High-dimensional learning remains an outstanding phenomena where experimental evidence outpaces our current mathematical understanding. Neural Networks provide a rich yet intricate class of functions with statistical abilities to break the curse of dimensionality, and where physical priors can be tightly integrated into the architecture to improve sample efficiency. Despite these advantages, an outstanding theoretical challenge in these models is computational, by providing an analysis that explains successful optimization and generalization in the face of existing worst-case computational hardness results.
In this talk, we will describe snippets of such challenge, covering respectively optimization and approximation.

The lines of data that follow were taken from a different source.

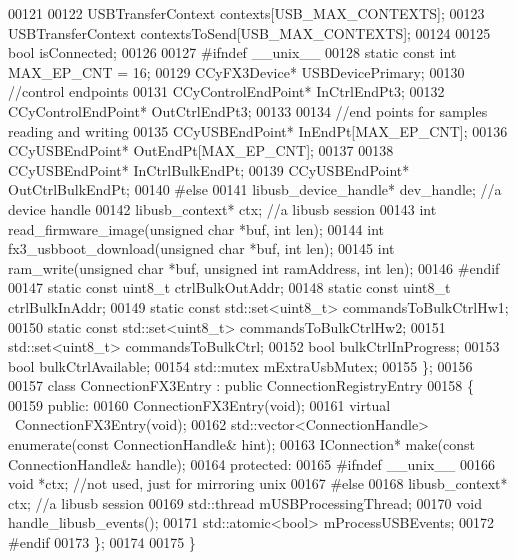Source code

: \begin{DoxyCode}
00121     
00122     USBTransferContext contexts[USB\_MAX\_CONTEXTS];
00123     USBTransferContext contextsToSend[USB\_MAX\_CONTEXTS];
00124 
00125     \textcolor{keywordtype}{bool} isConnected;
00126 
00127 \textcolor{preprocessor}{#ifndef \_\_unix\_\_}
00128     \textcolor{keyword}{static} \textcolor{keyword}{const} \textcolor{keywordtype}{int} MAX\_EP\_CNT = 16;
00129     CCyFX3Device* USBDevicePrimary;
00130     \textcolor{comment}{//control endpoints}
00131     CCyControlEndPoint* InCtrlEndPt3;
00132     CCyControlEndPoint* OutCtrlEndPt3;
00133 
00134     \textcolor{comment}{//end points for samples reading and writing}
00135     CCyUSBEndPoint* InEndPt[MAX\_EP\_CNT];
00136     CCyUSBEndPoint* OutEndPt[MAX\_EP\_CNT];
00137 
00138     CCyUSBEndPoint* InCtrlBulkEndPt;
00139     CCyUSBEndPoint* OutCtrlBulkEndPt;
00140 \textcolor{preprocessor}{#else}
00141     libusb\_device\_handle* dev\_handle; \textcolor{comment}{//a device handle}
00142     libusb\_context* ctx; \textcolor{comment}{//a libusb session}
00143     \textcolor{keywordtype}{int} read\_firmware\_image(\textcolor{keywordtype}{unsigned} \textcolor{keywordtype}{char} *buf, \textcolor{keywordtype}{int} len);
00144     \textcolor{keywordtype}{int} fx3\_usbboot\_download(\textcolor{keywordtype}{unsigned} \textcolor{keywordtype}{char} *buf, \textcolor{keywordtype}{int} len);
00145     \textcolor{keywordtype}{int} ram\_write(\textcolor{keywordtype}{unsigned} \textcolor{keywordtype}{char} *buf, \textcolor{keywordtype}{unsigned} \textcolor{keywordtype}{int} ramAddress, \textcolor{keywordtype}{int} len);
00146 \textcolor{preprocessor}{#endif}
00147     \textcolor{keyword}{static} \textcolor{keyword}{const} uint8\_t ctrlBulkOutAddr;
00148     \textcolor{keyword}{static} \textcolor{keyword}{const} uint8\_t ctrlBulkInAddr;
00149     \textcolor{keyword}{static} \textcolor{keyword}{const} std::set<uint8\_t> commandsToBulkCtrlHw1;
00150     \textcolor{keyword}{static} \textcolor{keyword}{const} std::set<uint8\_t> commandsToBulkCtrlHw2;
00151     std::set<uint8\_t> commandsToBulkCtrl;
00152     \textcolor{keywordtype}{bool} bulkCtrlInProgress;
00153     \textcolor{keywordtype}{bool} bulkCtrlAvailable;
00154     std::mutex mExtraUsbMutex;
00155 \};
00156 
00157 \textcolor{keyword}{class }ConnectionFX3Entry : \textcolor{keyword}{public} ConnectionRegistryEntry
00158 \{
00159 \textcolor{keyword}{public}:
00160     ConnectionFX3Entry(\textcolor{keywordtype}{void});
00161     \textcolor{keyword}{virtual} ~ConnectionFX3Entry(\textcolor{keywordtype}{void});
00162     std::vector<ConnectionHandle> enumerate(\textcolor{keyword}{const} ConnectionHandle& hint);
00163     IConnection* make(\textcolor{keyword}{const} ConnectionHandle& handle);
00164 \textcolor{keyword}{protected}:
00165 \textcolor{preprocessor}{#ifndef \_\_unix\_\_}
00166     \textcolor{keywordtype}{void} *ctx; \textcolor{comment}{//not used, just for mirroring unix}
00167 \textcolor{preprocessor}{#else}
00168     libusb\_context* ctx; \textcolor{comment}{//a libusb session}
00169     std::thread mUSBProcessingThread;
00170     \textcolor{keywordtype}{void} handle\_libusb\_events();
00171     std::atomic<bool> mProcessUSBEvents;
00172 \textcolor{preprocessor}{#endif}
00173 \};
00174 
00175 \}
\end{DoxyCode}
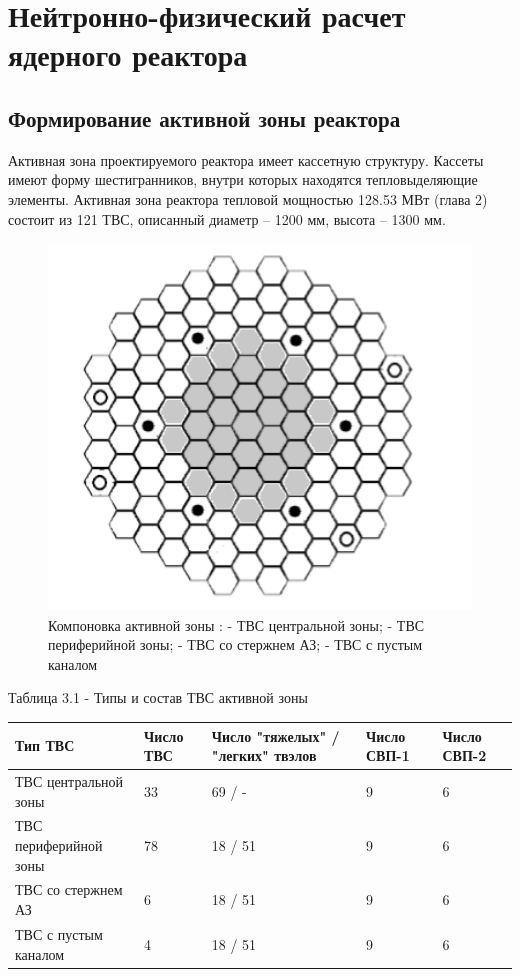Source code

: ﻿\chapter{Нейтронно-физический расчет ядерного реактора}

\section{Формирование активной зоны реактора}

Активная зона проектируемого реактора имеет кассетную структуру. Кассеты
имеют форму шестигранников, внутри которых находятся тепловыделяющие
элементы. Активная зона реактора тепловой мощностью 128.53 МВт (глава 2)
состоит из 121 ТВС, описанный диаметр -- 1200 мм, высота -- 1300 мм.

\begin{figure}[!h]
\center
\includegraphics[width=4.43750in,height=3.83293in]{media/image12.png}
\caption{Компоновка активной зоны : - ТВС центральной зоны; - ТВС
периферийной зоны; - ТВС со стержнем АЗ; - ТВС с пустым каналом}
\end{figure}

Таблица 3.1 - Типы и состав ТВС активной зоны


\begin{longtable}[]{@{}lllll@{}}
\toprule
Тип ТВС & Число ТВС & Число "тяжелых" / "легких" твэлов & Число СВП-1 &
Число СВП-2\tabularnewline
\midrule
\endhead
ТВС центральной зоны & 33 & 69 / - & 9 & 6\tabularnewline
ТВС периферийной зоны & 78 & 18 / 51 & 9 & 6\tabularnewline
ТВС со стержнем АЗ & 6 & 18 / 51 & 9 & 6\tabularnewline
ТВС с пустым каналом & 4 & 18 / 51 & 9 & 6\tabularnewline
\bottomrule
\end{longtable}

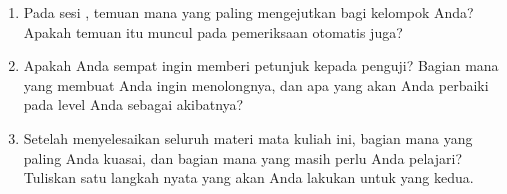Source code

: \begin{refleksibox}
\begin{enumerate}
  \item Pada sesi , temuan mana yang paling mengejutkan
        bagi kelompok Anda? Apakah temuan itu muncul pada pemeriksaan
        otomatis juga?

  \item Apakah Anda sempat ingin memberi petunjuk kepada penguji? Bagian mana
        yang membuat Anda ingin menolongnya, dan apa yang akan Anda perbaiki
        pada level Anda sebagai akibatnya?

  \item Setelah menyelesaikan seluruh materi mata kuliah ini, bagian mana yang
        paling Anda kuasai, dan bagian mana yang masih perlu Anda pelajari?
        Tuliskan satu langkah nyata yang akan Anda lakukan untuk yang kedua.
\end{enumerate}
\end{refleksibox}
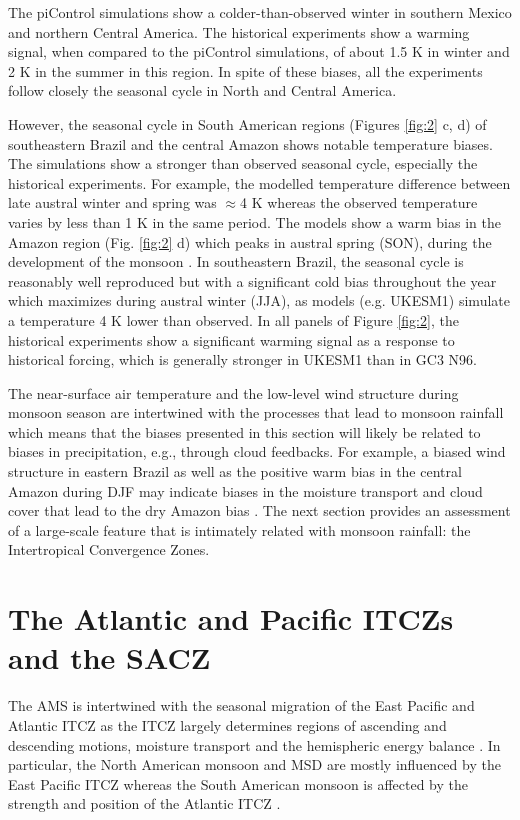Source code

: The piControl simulations show a colder-than-observed winter in southern Mexico and northern Central America. The historical experiments show a warming signal, when compared to the piControl simulations, of about 1.5 K in winter and 2 K in the summer in this region. In spite of these biases, all the experiments follow closely the seasonal cycle in North and Central America.

However, the seasonal cycle in South American regions (Figures \ref{fig:2} c, d) of southeastern Brazil and the central Amazon shows notable temperature biases.
The simulations show a stronger than observed seasonal cycle, especially the historical experiments. For example, the modelled temperature difference between late austral winter and spring was $\approx$4 K whereas the observed temperature varies by less than 1 K in the same period. The models show a warm bias in the Amazon region (Fig. \ref{fig:2} d) which peaks in austral spring (SON), during the development of the monsoon \citep{marengo2012}.
In southeastern Brazil, the seasonal cycle is reasonably well reproduced but with a significant cold bias throughout the year which maximizes during austral winter (JJA), as models (e.g. UKESM1) simulate  a temperature 4 K lower than observed.
In all panels of Figure \ref{fig:2}, the historical experiments show a significant warming signal as a response to historical forcing, which is generally stronger in UKESM1 than in GC3 N96. 


The near-surface air temperature and the low-level wind structure during monsoon season are intertwined with the processes that lead to monsoon rainfall which means that the biases presented in this section will likely be related to biases in precipitation, e.g., through cloud feedbacks. For example, a biased wind structure in eastern Brazil as well as the positive warm bias in the central Amazon during DJF may indicate biases in the moisture transport and cloud cover that lead to the dry Amazon bias \citep{jones2013}. The next section provides an assessment of a large-scale feature that is intimately related with monsoon rainfall:  the Intertropical Convergence Zones.

\section{The Atlantic and Pacific ITCZs and the SACZ}\label{sq:itcz}



The AMS is intertwined with the seasonal migration of the East Pacific and Atlantic ITCZ as the ITCZ largely determines regions of ascending and descending motions, moisture transport and the hemispheric energy balance \citep{oueslati2013,li2014,zhou2016,cai2019pantropical}. In particular, the North American monsoon and MSD are mostly influenced by the East Pacific ITCZ whereas the South American monsoon is affected by the strength and position of the Atlantic ITCZ \citep{yoon2010atlantic,marengo2012}. 


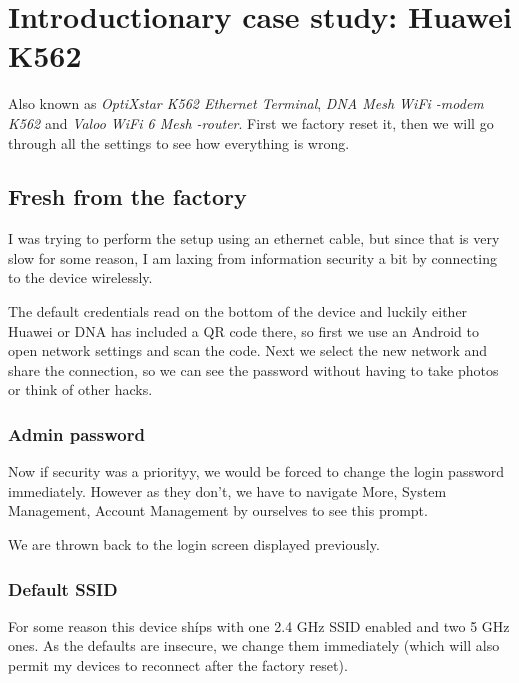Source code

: \documentclass[../wifi-security.tex]{subfiles}
\begin{document}
\chapter{Introductionary case study: Huawei K562}

Also known as \textit{OptiXstar K562 Ethernet Terminal}, \textit{DNA Mesh WiFi -modem K562} and \textit{Valoo WiFi 6 Mesh -router}. First we factory reset it, then we will go through all the settings to see how everything is wrong.


\section{Fresh from the factory}

I was trying to perform the setup using an ethernet cable, but since that is very slow for some reason, I am laxing from information security a bit by connecting to the device wirelessly.



The default credentials read on the bottom of the device and luckily either Huawei or DNA has included a QR code there, so first we use an Android to open network settings and scan the code. Next we select the new network and share the connection, so we can see the password without having to take photos or think of other hacks.


\subsection{Admin password}


Now if security was a priorityy, we would be forced to change the login password immediately. However as they don't, we have to navigate More, System Management, Account Management by ourselves to see this prompt.

We are thrown back to the login screen displayed previously.

\subsection{Default SSID}

For some reason this device shíps with one 2.4 GHz SSID enabled and two 5 GHz ones. As the defaults are insecure, we change them immediately (which will also permit my devices to reconnect after the factory reset).
\end{document}
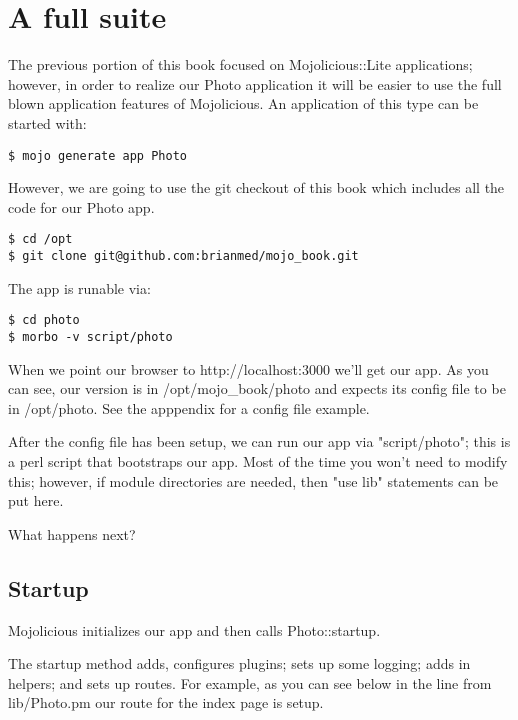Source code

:\documentclass[14pt]{extreport}
\newcommand\Small{\fontsize{10}{10.2}\selectfont}
\newcommand*\LSTfont{\Small\ttfamily\SetTracking{encoding=*}{-60}\lsstyle}
\begin{document}
\section{A full suite}

The previous portion of this book focused on Mojolicious::Lite applications;
however, in order to realize our Photo application it will be easier to use the
full blown application features of Mojolicious.  An application of this type
can be started with:

\begin{lstlisting}[style=BashInputStyle]
$ mojo generate app Photo
\end{lstlisting}

However, we are going to use the git checkout of this book which includes all the 
code for our Photo app.

\begin{lstlisting}[style=BashOutputStyle]
$ cd /opt
$ git clone git@github.com:brianmed/mojo_book.git
\end{lstlisting}

The app is runable via:

\begin{lstlisting}[style=BashInputStyle]
$ cd photo
$ morbo -v script/photo
\end{lstlisting}

When we point our browser to http://localhost:3000 we'll get our app.  As you
can see, our version is in /opt/mojo\_book/photo and expects its config file to
be in /opt/photo.  See the apppendix for a config file example.

After the config file has been setup, we can run our app via "script/photo";
this is a perl script that bootstraps our app.  Most of the time you won't need
to modify this; however, if module directories are needed, then "use lib" statements
can be put here.

What happens next?

\subsection{Startup}

Mojolicious initializes our app and then calls Photo::startup.

The startup method adds, configures plugins; sets up some logging; adds in
helpers; and sets up routes.  For example, as you can see below in the line from
lib/Photo.pm our route for the index page is setup.


\end{document}
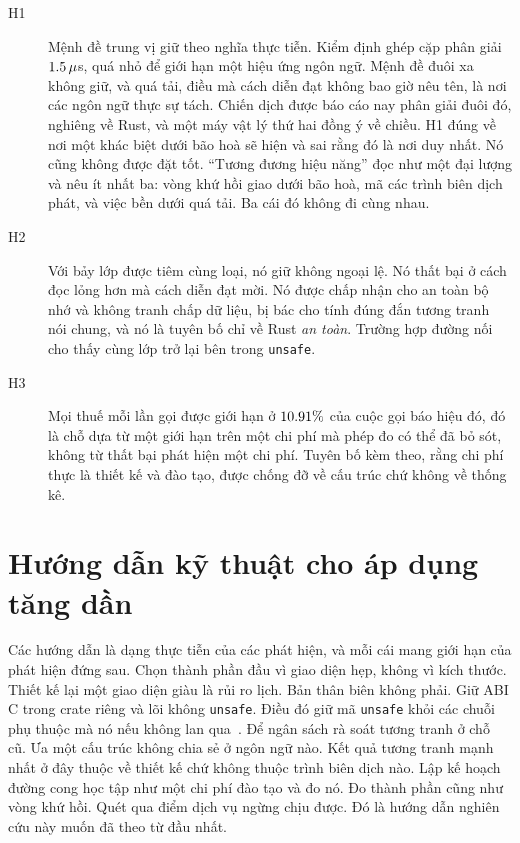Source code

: \begin{description}
  \item[H1] Mệnh đề trung vị giữ theo nghĩa thực tiễn. Kiểm định ghép cặp phân giải
        $\PFiftyDiffAbsMax\,\mu$s, quá nhỏ để giới hạn một hiệu ứng ngôn ngữ. Mệnh đề đuôi xa
        không giữ, và quá tải, điều mà cách diễn đạt không bao giờ nêu tên, là nơi các ngôn ngữ
        thực sự tách. Chiến dịch được báo cáo nay phân giải đuôi đó, nghiêng về Rust, và một máy
        vật lý thứ hai đồng ý về chiều. H1 đúng về nơi một khác biệt dưới bão hoà sẽ hiện và sai
        rằng đó là nơi duy nhất. Nó cũng không được đặt tốt. ``Tương đương hiệu năng'' đọc như
        một đại lượng và nêu ít nhất ba: vòng khứ hồi giao dưới bão hoà, mã các trình biên dịch
        phát, và việc bền dưới quá tải. Ba cái đó không đi cùng nhau.
  \item[H2] Với bảy lớp được tiêm cùng loại, nó giữ không ngoại lệ. Nó thất bại ở cách đọc lỏng
        hơn mà cách diễn đạt mời. Nó được chấp nhận cho an toàn bộ nhớ và không tranh chấp dữ
        liệu, bị bác cho tính đúng đắn tương tranh nói chung, và nó là tuyên bố chỉ về Rust
        \emph{an toàn}. Trường hợp đường nối cho thấy cùng lớp trở lại bên trong
        \texttt{unsafe}.
  \item[H3] Mọi thuế mỗi lần gọi được giới hạn ở $\FfiOpBoundPct\%$ của cuộc gọi báo hiệu đó, đó
        là chỗ dựa từ một giới hạn trên một chi phí mà phép đo có thể đã bỏ sót, không từ thất
        bại phát hiện một chi phí. Tuyên bố kèm theo, rằng chi phí thực là thiết kế và đào tạo,
        được chống đỡ về cấu trúc chứ không về thống kê.
\end{description}

\section{Hướng dẫn kỹ thuật cho áp dụng tăng dần}\label{sec:guidelines}
Các hướng dẫn là dạng thực tiễn của các phát hiện, và mỗi cái mang giới hạn của phát hiện đứng
sau. Chọn thành phần đầu vì giao diện hẹp, không vì kích thước. Thiết kế lại một giao diện giàu
là rủi ro lịch. Bản thân biên không phải. Giữ ABI C trong crate riêng và lõi không
\texttt{unsafe}. Điều đó giữ mã \texttt{unsafe} khỏi các chuỗi phụ thuộc mà nó nếu không lan
qua~\cite{evans2020rust}. Để ngân sách rà soát tương tranh ở chỗ cũ. Ưa một cấu trúc không chia
sẻ ở ngôn ngữ nào. Kết quả tương tranh mạnh nhất ở đây thuộc về thiết kế chứ không thuộc trình
biên dịch nào. Lập kế hoạch đường cong học tập như một chi phí đào tạo và đo nó. Đo thành phần
cũng như vòng khứ hồi. Quét qua điểm dịch vụ ngừng chịu được. Đó là hướng dẫn nghiên cứu này
muốn đã theo từ đầu nhất.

First, we will focus on the framework that lifts parameter optimization to an appropriate measure space. We will overview existing results that guarantee global convergence of the resulting Wasserstein gradient flows, and present our recent results that study typical fluctuations of the dynamics around their mean field evolution, as well as extensions of this framework beyond vanilla supervised learning to account for symmetries in the function. Next, we will discuss the role of depth in terms of approximation, and present novel results establishing so-called ‘depth separation’ for a broad class of functions. We will conclude by discussing consequences in terms of optimization, highlighting current and future mathematical challenges.
Joint work with: Zhengdao Chen, Grant Rotskoff, Eric Vanden-Eijnden, Luca Venturi, Samy Jelassi and Aaron Zweig.